Appalled NY Times writer hits Dems for rolling over after 'absurd' Virginia court decision
Democrat Abigail Spanberger with her family on stage after her victory speech over Republican Winsome Earle-Sears in Virginia's race for governor in Richmond, Virginia, U.S. November 4, 2025. REUTERS/Jay Paul

A Virginia Supreme Court ruling that invalidated a voter-approved redistricting referendum has set a dangerous new precedent — and the Democrats whose voters were disenfranchised are barely putting up a fight, according to a scathing new analysis.

Last month, Virginia voters approved a new congressional map that would have left Republicans with a single safe seat in the southwest of the state. It was part of a broader Democratic response to Trump-backed gerrymandering efforts nationwide.

On Friday, in a 4-3 decision along partisan lines, the state's highest court threw the whole thing out, The New York Times' Jamelle Bouie wrote.

The ruling hinged on a definition. Virginia Republicans argued the first legislative vote on the amendment happened too close to the election because early voting had already begun. The court agreed, broadening the legal definition of "election" to include the entire early voting period — a move the dissent called "in direct conflict with how both Virginia and federal law define an election."

He then blasted the local Democrats who seemed to roll over and accept the decision.

"Key Virginia Democrats quickly acquiesced to the decision," he wrote. "Don Scott, the speaker of the House of Delegates, said, 'We respect the decision of the Supreme Court,' while Gov. Abigail Spanberger said that she was 'disappointed' but didn’t challenge the ruling or the court’s authority.

"This is a mistake.

"To start, the ruling is absurd. As the dissent notes, 'The majority has broadened the meaning of the word ‘election,’ as used in the Virginia Constitution, to include the early voting period. This is in direct conflict with how both Virginia and federal law define an election.'"

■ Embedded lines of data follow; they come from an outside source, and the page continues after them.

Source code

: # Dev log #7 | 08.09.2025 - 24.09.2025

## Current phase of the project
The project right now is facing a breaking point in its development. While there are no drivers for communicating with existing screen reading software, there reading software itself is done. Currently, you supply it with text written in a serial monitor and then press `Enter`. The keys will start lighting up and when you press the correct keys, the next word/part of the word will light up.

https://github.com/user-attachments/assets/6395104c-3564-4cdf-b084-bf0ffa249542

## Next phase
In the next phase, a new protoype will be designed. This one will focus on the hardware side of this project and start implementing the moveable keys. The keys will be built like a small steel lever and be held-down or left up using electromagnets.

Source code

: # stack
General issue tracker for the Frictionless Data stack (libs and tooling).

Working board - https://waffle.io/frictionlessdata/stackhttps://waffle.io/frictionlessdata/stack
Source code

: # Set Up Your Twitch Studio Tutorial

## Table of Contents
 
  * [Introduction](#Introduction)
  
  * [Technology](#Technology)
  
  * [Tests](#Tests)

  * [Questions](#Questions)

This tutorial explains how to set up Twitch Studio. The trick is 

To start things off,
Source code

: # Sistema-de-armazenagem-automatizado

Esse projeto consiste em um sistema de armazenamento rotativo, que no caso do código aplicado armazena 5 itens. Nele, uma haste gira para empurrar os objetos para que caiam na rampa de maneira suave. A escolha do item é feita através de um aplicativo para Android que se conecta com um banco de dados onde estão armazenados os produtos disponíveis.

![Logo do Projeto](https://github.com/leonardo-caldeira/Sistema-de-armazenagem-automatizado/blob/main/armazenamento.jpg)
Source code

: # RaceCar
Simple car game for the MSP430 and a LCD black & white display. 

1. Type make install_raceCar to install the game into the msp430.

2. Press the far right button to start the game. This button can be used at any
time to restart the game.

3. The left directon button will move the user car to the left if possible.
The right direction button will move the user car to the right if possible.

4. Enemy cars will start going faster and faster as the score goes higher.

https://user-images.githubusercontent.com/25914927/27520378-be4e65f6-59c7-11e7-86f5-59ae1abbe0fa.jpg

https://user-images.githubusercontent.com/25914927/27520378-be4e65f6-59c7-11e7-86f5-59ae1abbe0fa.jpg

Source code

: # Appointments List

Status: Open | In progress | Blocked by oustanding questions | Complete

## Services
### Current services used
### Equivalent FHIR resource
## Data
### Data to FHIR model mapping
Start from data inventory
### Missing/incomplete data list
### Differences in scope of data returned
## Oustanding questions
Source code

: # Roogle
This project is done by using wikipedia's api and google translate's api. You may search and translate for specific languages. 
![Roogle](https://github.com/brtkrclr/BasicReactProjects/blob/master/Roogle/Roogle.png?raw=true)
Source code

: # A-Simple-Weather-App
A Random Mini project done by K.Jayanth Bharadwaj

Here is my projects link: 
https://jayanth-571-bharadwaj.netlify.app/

The dissent didn't stop there, Bouie wrote. The majority's new definition, it argued, "creates a causality paradox: An election is a process that begins with early voting, but early voting must precede an election by 45 days." The result, the dissent concluded, is "an infinite voting loop that appears to have no established beginning, only a definitive end: Election Day."

The practical consequences extend beyond redistricting. Virginia's constitution bars courts from pulling voters into judicial proceedings "during the time of holding any election." Under the majority's newly expanded definition, courts "could not mandate that voters attend trials in virtually any capacity, other than as a criminal defendant" for the entire duration of any election — a result that would throw the state's judicial system into chaos.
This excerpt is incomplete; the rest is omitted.